Copy the lines below verbatim, but only from the line containing "- Test message delivery" through the end of the data.
START Records for the exercise
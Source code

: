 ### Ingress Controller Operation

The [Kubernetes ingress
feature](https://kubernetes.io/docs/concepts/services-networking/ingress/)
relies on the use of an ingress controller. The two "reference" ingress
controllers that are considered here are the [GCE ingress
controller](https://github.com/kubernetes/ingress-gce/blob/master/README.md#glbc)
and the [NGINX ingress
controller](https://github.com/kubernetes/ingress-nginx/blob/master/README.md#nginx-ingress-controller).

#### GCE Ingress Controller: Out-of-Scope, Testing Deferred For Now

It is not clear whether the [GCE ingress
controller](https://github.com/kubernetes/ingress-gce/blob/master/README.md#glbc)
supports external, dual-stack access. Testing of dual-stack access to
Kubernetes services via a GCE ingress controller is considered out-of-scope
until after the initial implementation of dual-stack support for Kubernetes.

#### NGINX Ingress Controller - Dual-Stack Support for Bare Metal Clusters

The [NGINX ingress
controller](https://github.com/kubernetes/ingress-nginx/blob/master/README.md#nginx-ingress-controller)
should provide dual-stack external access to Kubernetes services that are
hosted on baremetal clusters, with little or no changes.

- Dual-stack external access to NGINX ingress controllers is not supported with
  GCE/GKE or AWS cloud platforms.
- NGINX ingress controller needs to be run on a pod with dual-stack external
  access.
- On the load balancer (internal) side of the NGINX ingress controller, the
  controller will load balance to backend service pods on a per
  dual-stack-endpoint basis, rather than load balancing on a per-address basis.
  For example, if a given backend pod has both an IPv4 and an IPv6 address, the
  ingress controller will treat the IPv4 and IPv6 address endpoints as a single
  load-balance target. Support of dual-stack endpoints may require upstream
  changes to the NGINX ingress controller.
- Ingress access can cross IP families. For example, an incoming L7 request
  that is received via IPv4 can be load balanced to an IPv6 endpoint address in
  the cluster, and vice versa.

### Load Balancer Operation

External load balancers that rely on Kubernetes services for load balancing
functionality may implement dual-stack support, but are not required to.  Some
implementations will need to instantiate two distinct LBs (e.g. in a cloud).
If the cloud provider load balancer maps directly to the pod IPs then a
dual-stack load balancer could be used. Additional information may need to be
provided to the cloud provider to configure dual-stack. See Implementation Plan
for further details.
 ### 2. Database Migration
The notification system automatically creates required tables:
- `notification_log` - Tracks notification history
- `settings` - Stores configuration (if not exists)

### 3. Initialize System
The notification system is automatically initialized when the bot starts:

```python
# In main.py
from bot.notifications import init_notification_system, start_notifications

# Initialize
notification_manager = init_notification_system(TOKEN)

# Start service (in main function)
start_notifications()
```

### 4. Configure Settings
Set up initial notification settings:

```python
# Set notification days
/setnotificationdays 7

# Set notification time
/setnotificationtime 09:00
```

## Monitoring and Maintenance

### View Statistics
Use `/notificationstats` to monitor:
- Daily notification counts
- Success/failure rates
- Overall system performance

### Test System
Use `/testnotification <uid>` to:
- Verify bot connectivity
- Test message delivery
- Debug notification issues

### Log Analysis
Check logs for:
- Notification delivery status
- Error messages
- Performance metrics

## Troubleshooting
END Records for the exercise
• [Response box]
- Test message delivery
- Debug notification issues

### Log Analysis
Check logs for:
- Notification delivery status
- Error messages
- Performance metrics

## Troubleshooting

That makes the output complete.